Rickford, però, non era solo arrabbiato, era devastato. Dopo tre mesi di intenso studio della Chiesa, proprio quella mattina si era svegliato con la convinzione che fosse vera. Si descrisse con espressioni come “raggiante dentro” quando gli anziani arrivarono quel giorno, ma le cose precipitarono prima che avesse l’opportunità di condividere la sua nuova testimonianza con i missionari.

“Dopo che se ne furono andati, piansi come un bambino”, disse Rickford. “Il fatto che questi due amici, a dire il vero giovani, fossero venuti a dirmi che non potevo detenere questa cosa chiamata ‘sacerdozio’ ferì il mio orgoglio, fu un insulto e mi lasciò completamente amareggiato”.

Chiamato al servizio cristiano

Nato e cresciuto nella Guyana britannica (oggi Guyana) nel 1941, George crebbe in un’illustre famiglia di fede anglicana, ma si allontanò dalla chiesa poco meno che maggiorenne. Riscoprì la sua fede quando si trasferì in Inghilterra nel 1963 e la sua devozione lo portò addirittura a perseguire una vocazione al ministero; quando incontrò i missionari nell’estate del 1969 era un potenziale ordinando della chiesa anglicana.

Per qualche tempo Rickford si oppose a quello che ascoltava e provava, ma a settembre la sua testimonianza di un vangelo restaurato stava mettendo radici.

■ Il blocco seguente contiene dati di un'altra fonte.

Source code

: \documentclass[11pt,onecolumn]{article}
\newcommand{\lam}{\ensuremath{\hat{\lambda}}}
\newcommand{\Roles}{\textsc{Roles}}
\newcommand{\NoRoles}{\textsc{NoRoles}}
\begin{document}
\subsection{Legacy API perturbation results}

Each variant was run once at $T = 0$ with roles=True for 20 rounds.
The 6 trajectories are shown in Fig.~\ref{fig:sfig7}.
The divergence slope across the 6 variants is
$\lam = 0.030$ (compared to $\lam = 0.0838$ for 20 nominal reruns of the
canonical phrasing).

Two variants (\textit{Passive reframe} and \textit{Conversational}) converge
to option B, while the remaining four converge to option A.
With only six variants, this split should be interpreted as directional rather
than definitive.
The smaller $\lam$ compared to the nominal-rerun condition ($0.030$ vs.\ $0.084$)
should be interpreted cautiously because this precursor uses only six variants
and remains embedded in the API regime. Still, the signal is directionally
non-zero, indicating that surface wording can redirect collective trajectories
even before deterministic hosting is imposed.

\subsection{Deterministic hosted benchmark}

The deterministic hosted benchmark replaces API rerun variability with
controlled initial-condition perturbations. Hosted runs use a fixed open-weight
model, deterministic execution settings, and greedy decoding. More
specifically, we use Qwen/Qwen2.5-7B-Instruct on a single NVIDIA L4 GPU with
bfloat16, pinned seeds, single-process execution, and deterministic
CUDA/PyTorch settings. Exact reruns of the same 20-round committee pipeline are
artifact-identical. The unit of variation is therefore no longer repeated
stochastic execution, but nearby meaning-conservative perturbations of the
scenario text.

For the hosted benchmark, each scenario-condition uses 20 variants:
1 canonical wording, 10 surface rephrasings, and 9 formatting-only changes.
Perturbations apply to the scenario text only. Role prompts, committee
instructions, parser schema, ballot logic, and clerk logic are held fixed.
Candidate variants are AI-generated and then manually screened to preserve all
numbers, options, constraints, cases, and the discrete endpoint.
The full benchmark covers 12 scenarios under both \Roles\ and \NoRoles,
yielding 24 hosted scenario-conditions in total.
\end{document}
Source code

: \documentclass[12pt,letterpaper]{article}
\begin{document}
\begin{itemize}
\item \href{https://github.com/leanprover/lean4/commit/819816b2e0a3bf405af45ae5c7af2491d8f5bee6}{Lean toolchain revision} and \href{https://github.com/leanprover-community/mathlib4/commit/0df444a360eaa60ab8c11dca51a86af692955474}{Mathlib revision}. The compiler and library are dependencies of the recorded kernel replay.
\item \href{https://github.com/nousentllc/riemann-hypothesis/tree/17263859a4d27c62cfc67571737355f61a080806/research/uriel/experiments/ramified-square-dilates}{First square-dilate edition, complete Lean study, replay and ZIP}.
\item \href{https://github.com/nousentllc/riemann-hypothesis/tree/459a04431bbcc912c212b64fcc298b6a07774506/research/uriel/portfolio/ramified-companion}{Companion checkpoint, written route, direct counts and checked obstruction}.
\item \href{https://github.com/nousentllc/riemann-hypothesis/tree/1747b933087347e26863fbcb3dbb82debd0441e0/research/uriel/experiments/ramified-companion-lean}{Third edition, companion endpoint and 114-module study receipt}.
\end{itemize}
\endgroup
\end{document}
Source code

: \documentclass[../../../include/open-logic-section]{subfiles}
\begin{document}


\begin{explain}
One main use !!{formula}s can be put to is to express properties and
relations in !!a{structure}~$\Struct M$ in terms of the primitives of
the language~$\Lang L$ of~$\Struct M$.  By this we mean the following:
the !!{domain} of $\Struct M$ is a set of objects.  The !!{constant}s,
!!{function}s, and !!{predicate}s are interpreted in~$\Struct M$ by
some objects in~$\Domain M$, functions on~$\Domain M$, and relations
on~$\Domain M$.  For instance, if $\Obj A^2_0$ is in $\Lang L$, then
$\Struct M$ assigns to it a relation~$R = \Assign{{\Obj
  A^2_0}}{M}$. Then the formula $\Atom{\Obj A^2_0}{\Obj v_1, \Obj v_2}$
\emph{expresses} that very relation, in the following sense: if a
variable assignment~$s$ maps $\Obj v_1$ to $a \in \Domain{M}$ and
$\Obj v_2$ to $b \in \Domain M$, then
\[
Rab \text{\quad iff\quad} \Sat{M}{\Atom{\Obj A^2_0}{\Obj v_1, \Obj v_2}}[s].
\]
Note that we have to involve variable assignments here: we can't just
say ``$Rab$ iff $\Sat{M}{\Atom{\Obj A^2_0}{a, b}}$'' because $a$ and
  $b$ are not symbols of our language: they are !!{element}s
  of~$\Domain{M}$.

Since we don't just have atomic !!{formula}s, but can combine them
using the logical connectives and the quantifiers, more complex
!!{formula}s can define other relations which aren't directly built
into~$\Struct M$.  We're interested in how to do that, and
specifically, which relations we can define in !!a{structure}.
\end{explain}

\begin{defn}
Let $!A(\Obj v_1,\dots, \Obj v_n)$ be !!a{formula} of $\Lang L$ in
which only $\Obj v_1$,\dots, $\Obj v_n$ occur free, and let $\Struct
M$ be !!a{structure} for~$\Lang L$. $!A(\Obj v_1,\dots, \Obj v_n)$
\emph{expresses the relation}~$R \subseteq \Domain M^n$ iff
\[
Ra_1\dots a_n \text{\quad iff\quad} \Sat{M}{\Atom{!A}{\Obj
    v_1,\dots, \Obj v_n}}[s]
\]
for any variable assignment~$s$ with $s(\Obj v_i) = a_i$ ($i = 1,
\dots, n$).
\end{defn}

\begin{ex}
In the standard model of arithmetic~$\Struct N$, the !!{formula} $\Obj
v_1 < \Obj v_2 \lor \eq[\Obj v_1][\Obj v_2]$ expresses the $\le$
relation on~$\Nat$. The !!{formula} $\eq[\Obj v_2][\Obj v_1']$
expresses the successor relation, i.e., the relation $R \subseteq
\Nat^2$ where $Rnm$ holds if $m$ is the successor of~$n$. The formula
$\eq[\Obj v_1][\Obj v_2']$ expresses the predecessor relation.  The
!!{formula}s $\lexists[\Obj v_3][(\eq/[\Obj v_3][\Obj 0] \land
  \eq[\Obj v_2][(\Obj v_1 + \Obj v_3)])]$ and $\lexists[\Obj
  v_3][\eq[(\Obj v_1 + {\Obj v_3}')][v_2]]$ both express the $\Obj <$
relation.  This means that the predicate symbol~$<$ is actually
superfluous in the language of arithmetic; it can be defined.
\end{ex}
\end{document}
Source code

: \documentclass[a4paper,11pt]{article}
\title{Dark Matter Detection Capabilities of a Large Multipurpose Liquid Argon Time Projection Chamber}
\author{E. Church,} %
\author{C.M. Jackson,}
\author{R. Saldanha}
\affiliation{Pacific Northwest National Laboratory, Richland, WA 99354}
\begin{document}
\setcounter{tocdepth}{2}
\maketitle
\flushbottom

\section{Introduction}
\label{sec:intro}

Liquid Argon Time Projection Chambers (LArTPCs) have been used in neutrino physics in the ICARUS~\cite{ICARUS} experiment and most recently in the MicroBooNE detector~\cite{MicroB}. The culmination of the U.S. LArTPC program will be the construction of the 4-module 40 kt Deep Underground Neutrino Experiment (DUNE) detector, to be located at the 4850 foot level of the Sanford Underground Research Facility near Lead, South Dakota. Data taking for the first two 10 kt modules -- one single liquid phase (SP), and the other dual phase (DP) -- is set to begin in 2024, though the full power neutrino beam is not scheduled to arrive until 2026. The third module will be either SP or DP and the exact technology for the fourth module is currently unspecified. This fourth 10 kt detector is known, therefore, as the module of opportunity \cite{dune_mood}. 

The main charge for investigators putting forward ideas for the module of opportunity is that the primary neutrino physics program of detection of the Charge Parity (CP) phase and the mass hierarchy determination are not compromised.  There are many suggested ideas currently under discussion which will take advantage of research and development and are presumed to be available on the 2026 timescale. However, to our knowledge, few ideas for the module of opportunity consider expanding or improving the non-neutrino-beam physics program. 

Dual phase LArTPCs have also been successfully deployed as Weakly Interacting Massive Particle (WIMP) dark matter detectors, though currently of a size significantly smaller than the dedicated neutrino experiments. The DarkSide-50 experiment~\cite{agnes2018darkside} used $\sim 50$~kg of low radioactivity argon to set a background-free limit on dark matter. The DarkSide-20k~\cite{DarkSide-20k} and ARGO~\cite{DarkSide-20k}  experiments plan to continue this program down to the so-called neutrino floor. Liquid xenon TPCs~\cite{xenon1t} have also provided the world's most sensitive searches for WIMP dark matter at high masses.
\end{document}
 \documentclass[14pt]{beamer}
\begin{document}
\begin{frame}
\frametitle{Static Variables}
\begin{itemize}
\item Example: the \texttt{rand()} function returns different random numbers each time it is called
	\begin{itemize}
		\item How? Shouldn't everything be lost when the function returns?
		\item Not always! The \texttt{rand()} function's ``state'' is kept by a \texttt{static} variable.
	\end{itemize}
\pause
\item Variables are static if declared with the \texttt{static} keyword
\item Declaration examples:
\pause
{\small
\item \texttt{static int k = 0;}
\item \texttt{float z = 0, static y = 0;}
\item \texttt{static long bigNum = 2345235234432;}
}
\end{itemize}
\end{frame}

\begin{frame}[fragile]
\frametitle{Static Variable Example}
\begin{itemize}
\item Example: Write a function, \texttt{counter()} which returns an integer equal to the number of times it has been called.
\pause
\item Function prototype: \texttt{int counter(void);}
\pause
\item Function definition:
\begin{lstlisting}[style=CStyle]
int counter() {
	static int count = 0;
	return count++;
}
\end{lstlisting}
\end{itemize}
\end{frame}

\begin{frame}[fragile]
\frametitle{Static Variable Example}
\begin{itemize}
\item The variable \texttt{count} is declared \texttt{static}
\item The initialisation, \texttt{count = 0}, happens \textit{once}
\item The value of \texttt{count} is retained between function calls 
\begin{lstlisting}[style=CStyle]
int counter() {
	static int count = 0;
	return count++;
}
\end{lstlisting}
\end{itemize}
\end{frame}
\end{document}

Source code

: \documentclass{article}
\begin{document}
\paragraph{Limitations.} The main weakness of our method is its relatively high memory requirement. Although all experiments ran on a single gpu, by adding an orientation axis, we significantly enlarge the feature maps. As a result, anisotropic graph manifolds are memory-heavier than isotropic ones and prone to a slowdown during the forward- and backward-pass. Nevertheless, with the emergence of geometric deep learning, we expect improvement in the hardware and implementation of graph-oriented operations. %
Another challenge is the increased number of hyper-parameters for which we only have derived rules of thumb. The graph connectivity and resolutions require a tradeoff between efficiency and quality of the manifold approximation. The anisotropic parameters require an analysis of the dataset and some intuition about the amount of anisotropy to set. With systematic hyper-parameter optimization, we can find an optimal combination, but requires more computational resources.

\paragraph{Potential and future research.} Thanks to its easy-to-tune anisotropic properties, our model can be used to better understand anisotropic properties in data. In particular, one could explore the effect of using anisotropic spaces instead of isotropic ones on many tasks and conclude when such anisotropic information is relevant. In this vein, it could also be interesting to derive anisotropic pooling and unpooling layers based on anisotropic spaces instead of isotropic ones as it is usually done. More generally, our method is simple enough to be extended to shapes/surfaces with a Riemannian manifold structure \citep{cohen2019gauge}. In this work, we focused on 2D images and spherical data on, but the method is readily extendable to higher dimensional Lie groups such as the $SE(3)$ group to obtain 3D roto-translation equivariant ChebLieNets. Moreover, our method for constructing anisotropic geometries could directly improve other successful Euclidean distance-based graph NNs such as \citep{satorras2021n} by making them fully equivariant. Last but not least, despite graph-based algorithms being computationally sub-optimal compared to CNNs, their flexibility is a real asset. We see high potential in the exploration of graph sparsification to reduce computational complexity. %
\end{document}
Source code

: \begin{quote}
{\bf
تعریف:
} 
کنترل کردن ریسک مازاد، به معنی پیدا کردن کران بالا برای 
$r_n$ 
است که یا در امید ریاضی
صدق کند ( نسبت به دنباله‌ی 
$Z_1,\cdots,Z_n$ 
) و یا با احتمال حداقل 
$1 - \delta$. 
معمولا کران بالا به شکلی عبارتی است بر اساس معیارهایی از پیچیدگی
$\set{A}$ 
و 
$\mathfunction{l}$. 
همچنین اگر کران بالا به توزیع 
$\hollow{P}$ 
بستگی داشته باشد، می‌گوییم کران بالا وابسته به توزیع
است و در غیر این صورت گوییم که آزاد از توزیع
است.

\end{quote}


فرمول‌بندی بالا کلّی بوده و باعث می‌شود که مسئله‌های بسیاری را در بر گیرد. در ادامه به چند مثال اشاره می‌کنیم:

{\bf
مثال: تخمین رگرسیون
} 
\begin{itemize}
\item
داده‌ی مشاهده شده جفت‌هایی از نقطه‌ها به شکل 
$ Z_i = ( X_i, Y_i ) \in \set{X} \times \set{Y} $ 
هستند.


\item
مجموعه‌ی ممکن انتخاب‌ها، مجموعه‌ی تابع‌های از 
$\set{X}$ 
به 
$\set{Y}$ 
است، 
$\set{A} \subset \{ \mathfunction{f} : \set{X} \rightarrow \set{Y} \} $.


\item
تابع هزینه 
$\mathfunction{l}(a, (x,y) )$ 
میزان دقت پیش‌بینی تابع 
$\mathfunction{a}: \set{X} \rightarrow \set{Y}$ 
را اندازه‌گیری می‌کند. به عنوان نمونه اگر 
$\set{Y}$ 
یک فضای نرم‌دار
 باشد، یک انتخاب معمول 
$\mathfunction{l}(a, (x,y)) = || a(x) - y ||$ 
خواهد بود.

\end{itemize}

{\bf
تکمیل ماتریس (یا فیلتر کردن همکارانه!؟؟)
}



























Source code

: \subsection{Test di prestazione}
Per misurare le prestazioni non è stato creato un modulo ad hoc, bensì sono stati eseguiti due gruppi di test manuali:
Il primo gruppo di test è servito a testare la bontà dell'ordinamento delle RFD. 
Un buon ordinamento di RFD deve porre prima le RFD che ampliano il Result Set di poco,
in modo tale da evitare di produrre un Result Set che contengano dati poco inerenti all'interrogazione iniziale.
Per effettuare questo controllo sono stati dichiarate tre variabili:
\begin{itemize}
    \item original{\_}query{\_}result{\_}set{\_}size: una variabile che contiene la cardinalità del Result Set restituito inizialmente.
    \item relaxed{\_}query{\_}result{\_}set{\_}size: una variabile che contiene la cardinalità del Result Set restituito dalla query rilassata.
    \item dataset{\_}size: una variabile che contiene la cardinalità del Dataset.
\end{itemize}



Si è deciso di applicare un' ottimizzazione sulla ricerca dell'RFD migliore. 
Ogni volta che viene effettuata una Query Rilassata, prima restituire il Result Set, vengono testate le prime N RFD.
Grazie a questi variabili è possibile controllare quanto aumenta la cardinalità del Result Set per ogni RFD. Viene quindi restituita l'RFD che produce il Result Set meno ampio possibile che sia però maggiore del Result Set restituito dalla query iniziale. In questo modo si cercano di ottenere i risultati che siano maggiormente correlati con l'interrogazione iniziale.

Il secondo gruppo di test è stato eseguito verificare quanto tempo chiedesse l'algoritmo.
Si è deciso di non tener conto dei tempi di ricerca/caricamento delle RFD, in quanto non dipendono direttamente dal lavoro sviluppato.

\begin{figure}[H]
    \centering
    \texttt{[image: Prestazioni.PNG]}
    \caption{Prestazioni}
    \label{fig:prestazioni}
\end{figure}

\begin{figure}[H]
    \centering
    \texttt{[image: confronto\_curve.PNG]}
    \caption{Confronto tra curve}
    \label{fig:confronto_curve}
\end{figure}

Fino a quando non venne a conoscenza della restrizione sul sacerdozio.

“Provavo sentimenti di antipatia e amarezza nei confronti dei mormoni”, disse. “Pensavo soltanto: ‘Come possono raggirare così le persone?’ Sono stati sempre molto gentili, sorridenti e aperti al dialogo, abbiamo studiato le Scritture insieme, abbiamo pregato insieme e via dicendo e non c’era nulla che potesse far intendere una cosa del genere. Avevo la sensazione di essere stato imbrogliato”2.

Rickford si inginocchiò in preghiera, poi si sentì spinto a fissare un appuntamento con un caro amico pastore della chiesa anglicana. Tre giorni dopo partì da casa, a Leicester, per incontrarlo a Londra. Quando il pastore seppe che Rickford si era incontrato con i “mormoni”, lo sgridò e criticò aspramente la Chiesa di Gesù Cristo dei Santi degli Ultimi Giorni. Poi chiese a Rickford di iniziare dal principio e di raccontargli che cosa gli era stato insegnato.

Iniziai raccontando la storia di Joseph Smith. […] Quando terminai il racconto, mi ravvivai immediatamente, avvenne qualcosa ed ero semplicemente raggiante.

George Rickford

Rickford ricordò: “Così iniziai a raccontargli la storia di Joseph Smith e vedevo che aveva uno sguardo piuttosto interrogativo e che la sua espressione diventò molto seria. Quando terminai il racconto, mi ravvivai immediatamente, avvenne qualcosa ed ero semplicemente raggiante”.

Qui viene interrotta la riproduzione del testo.